Лиза сразу проснулась, улыбнулась отцу, но тут же нахмурилась.

— Все ты врешь, — заявила она, — мне только осенью в школу.

Но уже через секунду снова улыбнулась и потянулась тонкими ручонками обнять отца за шею. Леон часто шутил над нетерпением дочери пойти в школу, но она, как это свойственно детям, никогда больше минуты на него за это не дулась.

На кухне послышалась возня, и через несколько минут потянуло запахом кофе и солнечных лучей.

Ирина негромко крикнула, не отворачиваясь от плиты с дымящейся туркой:

— Ленька, Лизка, завтракать!

В ответ послышались крики и смех в ванной. Через три минуты появились отец и дочь, мокрые с головы до ног, уселись за стол и стали поглядывать друг на друга и похихикивать.

— Все балуетесь, ну-ну, — незлобиво проворчала Ирина и стала разливать кофе взрослым и сок ребенку.

Когда завтрак уже шел полным ходом на кухню, не торопясь, явился Макс — здоровенный рыжий домашний кот — наглый и важный, впрочем, как и все коты. Снисходительно посмотрев на поставленную ему еду, он неторопливо умылся и стал завтракать вместе со всеми. Макс всегда давал понять, что он кот, а значит живет сам по себе, хотя никто этому значения не придавал, и тормошили беднягу регулярно.

После завтрака Лиза отправилась прибирать свою комнату, выполняя условие вчерашнего уговора, а Ирина, сполоснув чашки, подошла к окну и, зажмурившись, улыбнулась солнцу. Леон подошел сзади, поцеловал ее в шею и слегка придавил ее бедра своими к подоконнику:

— Какая погодка, а?

Та опустила голову и мурлыкнула:

— Ага.

Они постояли немного, любуясь поздним весенним утром. Сквозь открытую форточку вместе с живительным дуновением свежего ветерка доносился беспрерывный гомон птиц и шум праздно просыпающегося города.

— Надо пойти посмотреть, что там Лизка делает, — сказала Ирина и Леонид, словно очнувшись от сладкой дремы наяву, пошел за ней в детскую.

Как и ожидалось, Лиза не только не прибрала старые игрушки, но и разбросала новые. Конечно, она это сделала не нарочно, просто игрушки, попав в ее руки, уже не могли попасть на место, а начинали новую игру.

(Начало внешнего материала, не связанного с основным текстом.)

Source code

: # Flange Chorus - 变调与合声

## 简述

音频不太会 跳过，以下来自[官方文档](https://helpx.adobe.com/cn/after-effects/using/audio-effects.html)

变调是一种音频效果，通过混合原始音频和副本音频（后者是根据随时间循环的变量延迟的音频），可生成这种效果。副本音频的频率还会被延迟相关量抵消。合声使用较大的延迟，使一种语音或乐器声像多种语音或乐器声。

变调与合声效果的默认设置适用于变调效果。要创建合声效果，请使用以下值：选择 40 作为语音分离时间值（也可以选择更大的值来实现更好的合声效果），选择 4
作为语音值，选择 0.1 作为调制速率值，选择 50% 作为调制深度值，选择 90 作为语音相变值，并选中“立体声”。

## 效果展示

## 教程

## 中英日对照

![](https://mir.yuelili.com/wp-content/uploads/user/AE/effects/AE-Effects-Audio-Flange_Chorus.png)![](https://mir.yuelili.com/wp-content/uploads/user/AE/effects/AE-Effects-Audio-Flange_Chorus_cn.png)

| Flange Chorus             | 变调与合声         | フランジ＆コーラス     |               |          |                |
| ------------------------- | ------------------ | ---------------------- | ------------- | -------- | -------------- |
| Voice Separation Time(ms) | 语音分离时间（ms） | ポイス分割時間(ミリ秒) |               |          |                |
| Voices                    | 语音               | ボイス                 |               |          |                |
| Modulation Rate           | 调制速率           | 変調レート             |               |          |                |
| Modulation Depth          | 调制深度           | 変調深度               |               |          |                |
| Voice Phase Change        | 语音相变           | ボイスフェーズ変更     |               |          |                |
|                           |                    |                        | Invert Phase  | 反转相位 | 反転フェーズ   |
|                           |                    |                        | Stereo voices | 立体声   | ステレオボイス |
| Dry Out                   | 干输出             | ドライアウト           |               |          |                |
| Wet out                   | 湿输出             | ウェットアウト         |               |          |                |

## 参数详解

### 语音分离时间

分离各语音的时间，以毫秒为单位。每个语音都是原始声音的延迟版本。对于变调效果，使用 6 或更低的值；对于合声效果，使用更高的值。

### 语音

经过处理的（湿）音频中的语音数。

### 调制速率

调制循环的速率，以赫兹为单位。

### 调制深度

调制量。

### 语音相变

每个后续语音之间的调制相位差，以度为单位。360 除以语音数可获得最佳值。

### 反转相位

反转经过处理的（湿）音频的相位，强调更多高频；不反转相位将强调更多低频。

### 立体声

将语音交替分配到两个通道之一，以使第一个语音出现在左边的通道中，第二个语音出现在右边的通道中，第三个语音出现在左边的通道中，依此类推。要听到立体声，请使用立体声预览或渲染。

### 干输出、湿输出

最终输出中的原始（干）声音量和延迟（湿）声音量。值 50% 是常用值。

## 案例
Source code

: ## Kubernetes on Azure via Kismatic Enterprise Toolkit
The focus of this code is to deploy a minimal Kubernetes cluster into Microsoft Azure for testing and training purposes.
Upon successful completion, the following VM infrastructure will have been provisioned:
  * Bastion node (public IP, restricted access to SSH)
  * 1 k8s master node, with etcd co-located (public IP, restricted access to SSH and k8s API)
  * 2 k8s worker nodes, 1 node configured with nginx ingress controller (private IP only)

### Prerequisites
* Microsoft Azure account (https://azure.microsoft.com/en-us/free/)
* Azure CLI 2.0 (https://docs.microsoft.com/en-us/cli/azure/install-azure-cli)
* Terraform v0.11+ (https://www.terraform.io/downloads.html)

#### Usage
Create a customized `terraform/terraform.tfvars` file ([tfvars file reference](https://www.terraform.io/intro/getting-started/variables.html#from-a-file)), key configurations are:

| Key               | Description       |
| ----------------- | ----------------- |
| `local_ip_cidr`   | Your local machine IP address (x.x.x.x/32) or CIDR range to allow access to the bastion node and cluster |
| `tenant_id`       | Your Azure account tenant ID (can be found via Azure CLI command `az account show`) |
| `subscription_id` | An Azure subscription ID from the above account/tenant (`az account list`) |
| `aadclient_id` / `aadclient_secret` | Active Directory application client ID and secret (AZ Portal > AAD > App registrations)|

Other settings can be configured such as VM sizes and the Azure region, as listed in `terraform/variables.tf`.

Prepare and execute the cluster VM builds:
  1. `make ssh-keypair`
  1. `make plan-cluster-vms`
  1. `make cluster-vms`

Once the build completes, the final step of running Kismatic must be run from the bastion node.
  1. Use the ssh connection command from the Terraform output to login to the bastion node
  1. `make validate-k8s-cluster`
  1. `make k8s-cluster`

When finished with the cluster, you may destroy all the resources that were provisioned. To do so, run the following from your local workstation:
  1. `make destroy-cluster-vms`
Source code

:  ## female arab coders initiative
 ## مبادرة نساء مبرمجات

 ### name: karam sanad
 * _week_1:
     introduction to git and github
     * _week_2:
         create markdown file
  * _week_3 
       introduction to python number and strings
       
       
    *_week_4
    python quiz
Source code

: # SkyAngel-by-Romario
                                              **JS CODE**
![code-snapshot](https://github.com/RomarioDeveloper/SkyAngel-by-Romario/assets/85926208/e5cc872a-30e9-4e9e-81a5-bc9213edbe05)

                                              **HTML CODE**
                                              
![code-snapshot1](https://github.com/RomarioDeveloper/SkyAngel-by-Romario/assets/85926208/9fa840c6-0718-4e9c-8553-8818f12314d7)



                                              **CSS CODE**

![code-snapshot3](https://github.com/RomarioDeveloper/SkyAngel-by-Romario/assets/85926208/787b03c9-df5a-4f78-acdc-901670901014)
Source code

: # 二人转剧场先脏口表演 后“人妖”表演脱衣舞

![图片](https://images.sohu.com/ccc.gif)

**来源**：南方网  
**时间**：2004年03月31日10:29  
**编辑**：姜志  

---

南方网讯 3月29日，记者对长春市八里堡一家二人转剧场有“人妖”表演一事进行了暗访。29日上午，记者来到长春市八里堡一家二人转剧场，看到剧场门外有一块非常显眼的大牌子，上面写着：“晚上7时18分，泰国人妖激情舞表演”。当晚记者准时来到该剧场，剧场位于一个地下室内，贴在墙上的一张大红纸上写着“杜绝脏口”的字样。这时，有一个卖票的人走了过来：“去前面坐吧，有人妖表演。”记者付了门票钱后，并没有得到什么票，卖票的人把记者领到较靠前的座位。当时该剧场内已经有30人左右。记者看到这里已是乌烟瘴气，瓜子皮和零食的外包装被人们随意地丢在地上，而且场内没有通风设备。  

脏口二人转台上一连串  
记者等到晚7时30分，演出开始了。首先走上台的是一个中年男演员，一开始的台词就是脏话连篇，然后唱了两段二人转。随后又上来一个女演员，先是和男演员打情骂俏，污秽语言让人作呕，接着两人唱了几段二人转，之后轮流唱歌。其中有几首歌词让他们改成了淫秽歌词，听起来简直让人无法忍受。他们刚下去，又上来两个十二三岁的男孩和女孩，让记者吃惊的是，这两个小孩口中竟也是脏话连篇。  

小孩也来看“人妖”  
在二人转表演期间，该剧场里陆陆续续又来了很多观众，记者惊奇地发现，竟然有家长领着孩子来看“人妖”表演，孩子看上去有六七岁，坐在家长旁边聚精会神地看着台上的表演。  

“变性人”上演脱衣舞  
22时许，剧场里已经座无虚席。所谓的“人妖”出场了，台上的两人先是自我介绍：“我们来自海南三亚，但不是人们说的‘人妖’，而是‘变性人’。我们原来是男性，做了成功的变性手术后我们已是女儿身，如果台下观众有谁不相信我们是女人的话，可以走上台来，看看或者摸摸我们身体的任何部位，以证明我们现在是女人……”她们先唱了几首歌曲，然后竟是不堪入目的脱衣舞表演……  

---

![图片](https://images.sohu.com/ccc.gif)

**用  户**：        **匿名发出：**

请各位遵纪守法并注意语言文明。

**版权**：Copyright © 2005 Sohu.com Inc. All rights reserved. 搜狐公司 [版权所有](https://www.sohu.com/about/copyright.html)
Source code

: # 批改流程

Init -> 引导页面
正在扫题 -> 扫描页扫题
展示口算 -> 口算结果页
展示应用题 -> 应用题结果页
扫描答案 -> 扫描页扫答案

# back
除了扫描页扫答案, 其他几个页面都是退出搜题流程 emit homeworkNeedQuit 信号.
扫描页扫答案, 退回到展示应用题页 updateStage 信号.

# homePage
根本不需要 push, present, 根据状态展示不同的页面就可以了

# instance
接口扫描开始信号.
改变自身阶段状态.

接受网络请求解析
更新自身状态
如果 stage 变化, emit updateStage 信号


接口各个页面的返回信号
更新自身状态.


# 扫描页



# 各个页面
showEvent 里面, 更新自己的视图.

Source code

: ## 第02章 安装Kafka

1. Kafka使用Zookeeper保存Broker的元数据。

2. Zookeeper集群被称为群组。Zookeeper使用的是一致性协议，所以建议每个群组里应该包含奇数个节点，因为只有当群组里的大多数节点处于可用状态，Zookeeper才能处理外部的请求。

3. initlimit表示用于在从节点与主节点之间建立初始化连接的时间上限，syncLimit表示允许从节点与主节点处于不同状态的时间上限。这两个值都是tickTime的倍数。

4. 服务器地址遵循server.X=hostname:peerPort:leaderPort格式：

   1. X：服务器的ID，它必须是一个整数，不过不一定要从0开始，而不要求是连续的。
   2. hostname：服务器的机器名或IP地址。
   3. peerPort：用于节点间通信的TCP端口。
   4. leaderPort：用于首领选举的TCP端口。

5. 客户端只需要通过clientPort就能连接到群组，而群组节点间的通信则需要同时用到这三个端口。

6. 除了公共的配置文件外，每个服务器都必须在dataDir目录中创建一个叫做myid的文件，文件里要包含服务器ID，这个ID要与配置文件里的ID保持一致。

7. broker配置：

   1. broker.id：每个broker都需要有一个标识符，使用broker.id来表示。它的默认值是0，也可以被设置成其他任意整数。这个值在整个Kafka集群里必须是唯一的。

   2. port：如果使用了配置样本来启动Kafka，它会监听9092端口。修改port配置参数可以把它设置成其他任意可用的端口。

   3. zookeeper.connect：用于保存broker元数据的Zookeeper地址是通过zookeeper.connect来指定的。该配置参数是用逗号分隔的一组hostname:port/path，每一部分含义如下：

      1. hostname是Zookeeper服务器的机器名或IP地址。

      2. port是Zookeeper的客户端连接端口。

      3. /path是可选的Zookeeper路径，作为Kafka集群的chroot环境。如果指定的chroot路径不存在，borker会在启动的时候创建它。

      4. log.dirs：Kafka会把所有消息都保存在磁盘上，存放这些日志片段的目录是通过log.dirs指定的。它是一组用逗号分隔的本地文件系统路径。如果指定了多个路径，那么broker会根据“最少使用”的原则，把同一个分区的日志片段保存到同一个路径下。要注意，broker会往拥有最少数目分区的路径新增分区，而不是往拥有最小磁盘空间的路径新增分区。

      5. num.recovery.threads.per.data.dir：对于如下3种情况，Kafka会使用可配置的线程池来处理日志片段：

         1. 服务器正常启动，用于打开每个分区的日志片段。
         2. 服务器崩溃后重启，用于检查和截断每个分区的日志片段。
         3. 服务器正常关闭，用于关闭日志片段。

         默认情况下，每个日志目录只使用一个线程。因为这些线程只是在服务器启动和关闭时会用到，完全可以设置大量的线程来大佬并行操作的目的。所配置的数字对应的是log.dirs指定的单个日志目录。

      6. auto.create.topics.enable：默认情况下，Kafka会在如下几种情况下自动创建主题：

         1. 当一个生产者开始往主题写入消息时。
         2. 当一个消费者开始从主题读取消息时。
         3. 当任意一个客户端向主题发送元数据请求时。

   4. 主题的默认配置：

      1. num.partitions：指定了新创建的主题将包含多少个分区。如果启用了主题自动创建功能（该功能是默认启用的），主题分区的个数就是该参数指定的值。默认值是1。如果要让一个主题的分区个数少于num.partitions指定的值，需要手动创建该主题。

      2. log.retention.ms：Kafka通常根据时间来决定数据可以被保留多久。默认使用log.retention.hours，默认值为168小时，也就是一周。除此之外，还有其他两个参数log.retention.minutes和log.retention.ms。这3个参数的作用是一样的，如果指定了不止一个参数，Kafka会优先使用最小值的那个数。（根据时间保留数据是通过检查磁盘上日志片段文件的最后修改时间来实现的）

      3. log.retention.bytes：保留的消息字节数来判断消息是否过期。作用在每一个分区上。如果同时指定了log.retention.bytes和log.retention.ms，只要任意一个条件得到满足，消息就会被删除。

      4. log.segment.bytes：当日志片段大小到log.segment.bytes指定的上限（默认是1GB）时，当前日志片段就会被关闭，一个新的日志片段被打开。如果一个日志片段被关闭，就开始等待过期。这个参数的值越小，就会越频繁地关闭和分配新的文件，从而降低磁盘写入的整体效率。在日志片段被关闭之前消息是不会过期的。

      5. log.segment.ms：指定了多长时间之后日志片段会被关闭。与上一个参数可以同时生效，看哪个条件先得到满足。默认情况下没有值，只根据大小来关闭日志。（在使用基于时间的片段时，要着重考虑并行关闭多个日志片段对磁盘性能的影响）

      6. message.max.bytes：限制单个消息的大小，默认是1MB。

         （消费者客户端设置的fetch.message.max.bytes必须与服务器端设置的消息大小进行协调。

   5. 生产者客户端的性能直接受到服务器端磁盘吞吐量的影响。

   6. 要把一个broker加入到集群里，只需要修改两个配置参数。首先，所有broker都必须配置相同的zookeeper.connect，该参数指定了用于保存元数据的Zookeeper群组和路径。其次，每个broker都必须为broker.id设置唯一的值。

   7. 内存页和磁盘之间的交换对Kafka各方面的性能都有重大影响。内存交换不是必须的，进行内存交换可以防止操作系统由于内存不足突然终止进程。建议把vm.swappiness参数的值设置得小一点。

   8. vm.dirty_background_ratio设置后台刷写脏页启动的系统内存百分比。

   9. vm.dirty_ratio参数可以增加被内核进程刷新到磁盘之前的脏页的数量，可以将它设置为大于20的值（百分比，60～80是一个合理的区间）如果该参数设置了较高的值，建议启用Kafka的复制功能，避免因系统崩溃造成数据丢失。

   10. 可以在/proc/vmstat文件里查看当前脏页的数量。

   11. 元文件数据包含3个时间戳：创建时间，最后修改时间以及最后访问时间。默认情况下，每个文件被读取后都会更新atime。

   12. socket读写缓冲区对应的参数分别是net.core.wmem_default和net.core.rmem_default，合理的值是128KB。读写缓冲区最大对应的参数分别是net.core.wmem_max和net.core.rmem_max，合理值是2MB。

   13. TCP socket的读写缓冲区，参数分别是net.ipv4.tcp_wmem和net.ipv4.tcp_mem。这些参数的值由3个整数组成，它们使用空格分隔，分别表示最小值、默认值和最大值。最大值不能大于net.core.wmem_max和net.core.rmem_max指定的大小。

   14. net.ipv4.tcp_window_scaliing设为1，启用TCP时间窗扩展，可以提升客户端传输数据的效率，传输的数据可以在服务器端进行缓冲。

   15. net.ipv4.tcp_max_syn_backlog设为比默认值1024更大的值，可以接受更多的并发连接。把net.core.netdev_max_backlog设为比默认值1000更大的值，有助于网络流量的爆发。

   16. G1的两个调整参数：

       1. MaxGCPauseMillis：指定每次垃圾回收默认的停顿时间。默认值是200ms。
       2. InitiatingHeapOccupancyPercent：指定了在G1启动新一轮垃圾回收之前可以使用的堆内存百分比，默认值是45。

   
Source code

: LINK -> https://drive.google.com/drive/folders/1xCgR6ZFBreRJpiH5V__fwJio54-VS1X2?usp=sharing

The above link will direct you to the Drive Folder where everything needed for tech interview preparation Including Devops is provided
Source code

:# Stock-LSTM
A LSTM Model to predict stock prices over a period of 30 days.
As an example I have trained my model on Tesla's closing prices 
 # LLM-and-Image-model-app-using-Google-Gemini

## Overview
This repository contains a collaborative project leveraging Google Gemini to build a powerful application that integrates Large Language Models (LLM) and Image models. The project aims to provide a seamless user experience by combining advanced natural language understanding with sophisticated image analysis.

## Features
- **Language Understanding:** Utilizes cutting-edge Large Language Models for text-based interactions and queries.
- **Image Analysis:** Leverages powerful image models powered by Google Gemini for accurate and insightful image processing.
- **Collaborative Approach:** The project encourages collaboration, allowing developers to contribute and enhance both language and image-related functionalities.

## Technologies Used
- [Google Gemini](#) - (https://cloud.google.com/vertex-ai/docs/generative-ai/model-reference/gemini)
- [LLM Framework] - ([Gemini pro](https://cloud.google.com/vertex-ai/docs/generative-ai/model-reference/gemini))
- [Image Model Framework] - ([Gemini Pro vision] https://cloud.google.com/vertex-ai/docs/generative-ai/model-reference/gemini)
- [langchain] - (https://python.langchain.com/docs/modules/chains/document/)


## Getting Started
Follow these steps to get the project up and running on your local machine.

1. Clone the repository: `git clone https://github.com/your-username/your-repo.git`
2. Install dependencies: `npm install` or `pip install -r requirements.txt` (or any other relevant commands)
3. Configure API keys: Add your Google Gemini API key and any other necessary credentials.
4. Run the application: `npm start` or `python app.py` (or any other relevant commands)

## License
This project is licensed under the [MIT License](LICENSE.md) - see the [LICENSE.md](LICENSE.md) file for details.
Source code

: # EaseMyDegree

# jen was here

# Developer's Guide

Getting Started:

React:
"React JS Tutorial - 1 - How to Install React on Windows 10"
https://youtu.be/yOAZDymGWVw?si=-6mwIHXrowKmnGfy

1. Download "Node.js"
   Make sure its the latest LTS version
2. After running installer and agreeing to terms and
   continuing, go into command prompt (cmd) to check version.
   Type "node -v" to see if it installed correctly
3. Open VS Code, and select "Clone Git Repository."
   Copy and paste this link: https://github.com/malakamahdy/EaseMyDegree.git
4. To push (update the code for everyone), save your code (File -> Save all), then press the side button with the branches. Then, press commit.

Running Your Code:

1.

— Елизавета, — негромко, но внятно сказала мать, — если ты хочешь, чтобы мы поехали туда, куда договаривались вчера, через пять минут в твоей комнате должно быть чисто, как у меня на кухне. Понятно? — после секундной паузы добавила она.

— Понятно, — вздохнула Лиза и, часто оглядываясь на вставших в дверях комнаты родителей, стала хаотично запихивать разбросанных кукол, мишек и заек в различные места, часто для тех не предназначенные.

Вчера, за ужином было решено всей семьей поехать в субботу в городской парк: кататься на каруселях, есть поп-корн и пить газировку.

— И пиво, — закрепил за собой привилегию отец.

Но сегодня утром, глядя на готовые вот-вот распуститься березы Леон, вдруг, вспомнил о подснежниках.

— А поехали собирать первые подснежники! — воскликнул он. И остальная часть семьи, Лиза и Ирина, хором закричали, — Ура-а-а! Едем за подснежниками! — И повисли на довольном отце.

Леонид знал много изумительных мест в горах, где рядом с выставленными навстречу солнцу, прогретыми скалами, на травянистых угорах пробивались первые маленькие подснежники. И он выбрал одно из ближайших мест, в двух часах езды от дома.


Когда они добрались до цели своей поездки — бурых стометровых скал, подставивших свою крепкую грудь щедрому весеннему солнцу — их ботинки были полны мокрого снега, а желудки слабого урчания. Оставив машину в ближайшей деревеньке, семья больше часа шла по едва заметной и частенько проваливающейся тропке. Но, едва увидев большие поляны, свободные от снега и полные ярко-белыми распустившимися подснежниками, Лиза мгновенно забыла о, наступившей было, усталости и с криком "Подснежники-и-и!" побежала рвать, а больше топтать нежные цветы. Леон едва успел крикнуть: "Много не рвать! Лучше перед обратной дорогой наберем". Лиза, не оборачиваясь, на бегу крикнула: "Ладно!", но было ясно, что она уже через секунду забудет об отцовской просьбе. Ирина и Леон обменялись улыбками и стали вытряхивать снег из ботинок.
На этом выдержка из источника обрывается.